A plague on both their houses. Imposing taxes on two business-to-business services, warehousing and repair and maintenance of business equipment, passed by a DFL majority in the last legislative session, is bad public policy. But some critics of the taxes on the other side of the aisle are making such wildly exaggerated assertions about the likely effects of these taxes that they may cross the line into dishonesty. This doesn’t serve the public purpose any more than a poorly-conceived tax does.
The taxes arose at the end of the session like a fiscal Lazarus from the tomb of a broader application of an intra-business services sales tax, first proposed by Gov. Mark Dayton and then dropped by him when it became apparent that they would not pass the Legislature.
They are bad policy for several reasons. First, as ad hoc forays into taxing sales of business services, an area previously exempt, they further complicate our state’s crazy quilt sales-tax system in which some goods and services are taxed and others are not. We went into the session with some hopes that the sales tax might be simplified, at least a bit, and we came out of it with more complication.
Secondly, the tax is arbitrary and hence unfair. Why tax warehousing, but not parking lot patching or payroll administration? Hence some single-business public warehousing companies will get hit hard and other businesses not at all.
Third, and most importantly, ad hoc taxes of this kind have what economists call a high “excess burden”: the total cost to society of the tax, including the cost of complying with it, and the lost output from the economic inefficiencies that inevitably are induced when taxpayers adjust their business practices to minimize the tax due.
In this case, these wasted resources might include the fuel used to haul goods back and forth to warehouses across the river in Wisconsin that are exempt from the tax rather than more rationally located ones near to the business using the warehouse service. They might include businesses building their own warehouses to avoid paying the tax to an independent warehouse, even though that prior practice would involve lower overall use of resources by society.
Finally, there is the issue of “tax competition” between states. Minnesota is cursed in that its major metropolitan area, in contrast to, say, Idaho, Colorado or Arizona, is right on a state border. This means that there is much more potential for taxed businesses to move 20 miles or so east and escape payment. And it is even more difficult to tax Minnesota businesses for use of Wisconsin warehouses than to tax people who buy cars in a nearby state with lower sales tax rates.
All this means that existing public warehouse businesses have very legitimate concerns about how the new tax will affect their competitive position and profitability. And the new tax is a step further away from much-needed tax simplification rather than toward it.
All that said, many of the claims made by critics of the tax are highly overblown, to put it mildly.
For a number of reasons, this isn’t going to wipe out warehousing in Minnesota. First of all, it does not apply to businesses that operate their own facilities. Some 14,000 people work in warehouses in the state, but most of these are in company-owned ones exempt from the tax.

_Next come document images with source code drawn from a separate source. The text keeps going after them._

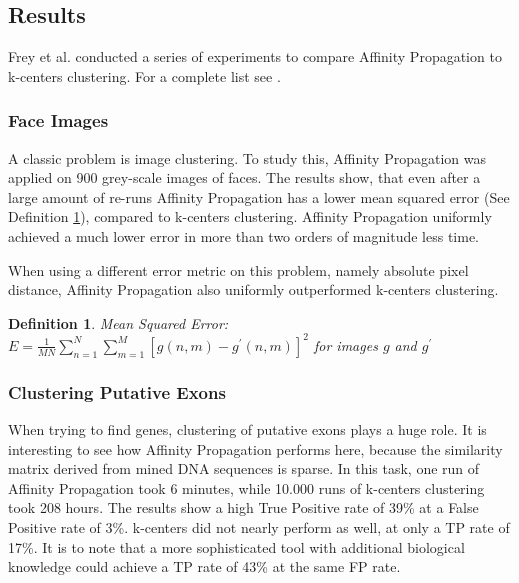 \documentclass[11pt,a4paper]{article}
\newtheorem{definition}{Definition}
\begin{document}
\subsection{Results}
Frey et al. conducted a series of experiments to compare Affinity Propagation to k-centers clustering. For a complete list see \cite{frey2007clustering}.
\subsubsection{Face Images}
A classic problem is image clustering. To study this, Affinity Propagation was applied on 900 grey-scale images of faces. The results show, that even after a large amount of re-runs Affinity Propagation has a lower mean squared error (See Definition \ref{def:mse}), compared to k-centers clustering. Affinity Propagation uniformly achieved a much lower error in more than two orders of magnitude less time.

When using a different error metric on this problem, namely absolute pixel distance, Affinity Propagation also uniformly outperformed k-centers clustering.
\begin{definition} \label{def:mse}
	Mean Squared Error: $E = \frac{1}{M N}\sum\limits_{n=1}^{N}\sum\limits_{m=1}^{M} \left[g(n,m) - g^\prime (n,m)\right]^2$ for images $g$ and $g^\prime$
\end{definition}
\subsubsection{Clustering Putative Exons}
When trying to find genes, clustering of putative exons plays a huge role. It is interesting to see how Affinity Propagation performs here, because the similarity matrix derived from mined DNA sequences is sparse. In this task, one run of Affinity Propagation took 6 minutes, while 10.000 runs of k-centers clustering took 208 hours. The results show a high True Positive rate of 39\% at a False Positive rate of 3\%. k-centers did not nearly perform as well, at only a TP rate of 17\%. It is to note that a more sophisticated tool with additional biological knowledge could achieve a TP rate of 43\% at the same FP rate.
\end{document}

Also, while some such businesses located close to state borders might relocate, there are others which, for a variety of reasons, need to stay close to their customers. And not all public warehouses are in competition with forms already located outside the state.
Yes, the existence of the tax may be a factor deterring construction of new warehouses in the state. But with the streamlining of logistics pioneered by retailers like Target and Wal-Mart and by the big box stores like Best Buy or Home Depot, public warehousing is a declining component of the overall economy.
Then there is the issue of how increased storage costs due to the tax will affect the price of goods to consumers. This is the area in which the most erroneous and irresponsible assertions are being made. One recent opinion piece predicted an “overnight increase in product costs of 7.85 percent” to consumers.
Now it is obvious that this could only occur if warehousing costs made up 100 percent of the retail cost of merchandise. In reality, many goods never pass through a public warehouse at all. And the fee for warehousing for those that do is only a percent or two of consumer prices. With a correct rate of 6.875 percent for the new tax, the effective cost increase to consumers would be a few hundredths of 1 percent.
Even assuming that warehousing made up 5 percent of a retail price, highly unusual, the tax would raise what consumers pay by 32/100ths of 1 percent. When queried about his more than twentyfold exaggeration of the impact on consumers, the author of the opinion piece responded that this was a matter of “parsing syllables.”
The tax may well be repealed. But that leaves the question of from where the projected revenue will then come. Part of the rationale for the tax was that it replaced a tax on purchases of new business equipment, some of which could be rebated through a cumbersome process.
Zealots will say that taxes are out of control and that spending must be cut. The reality is that combined state and local revenues as a percentage of personal income, the “price of government” that the Legislature requires the revenue commissioner to tabulate, is well below what it was two decades ago. If it were the same proportion as in the 1990s, taxing and spending per year, not per biennium, would have to increase by $3.5 billion.
It is legitimate to question government spending, including the new outlays passed. But it is also important to acknowledge that much of the revenue increases go to eliminate the unsustainable smoke-and-mirrors gimmickry that has prevailed over much of the past decade. The new tax is not a good one, but don’t junk it without getting the money from somewhere else.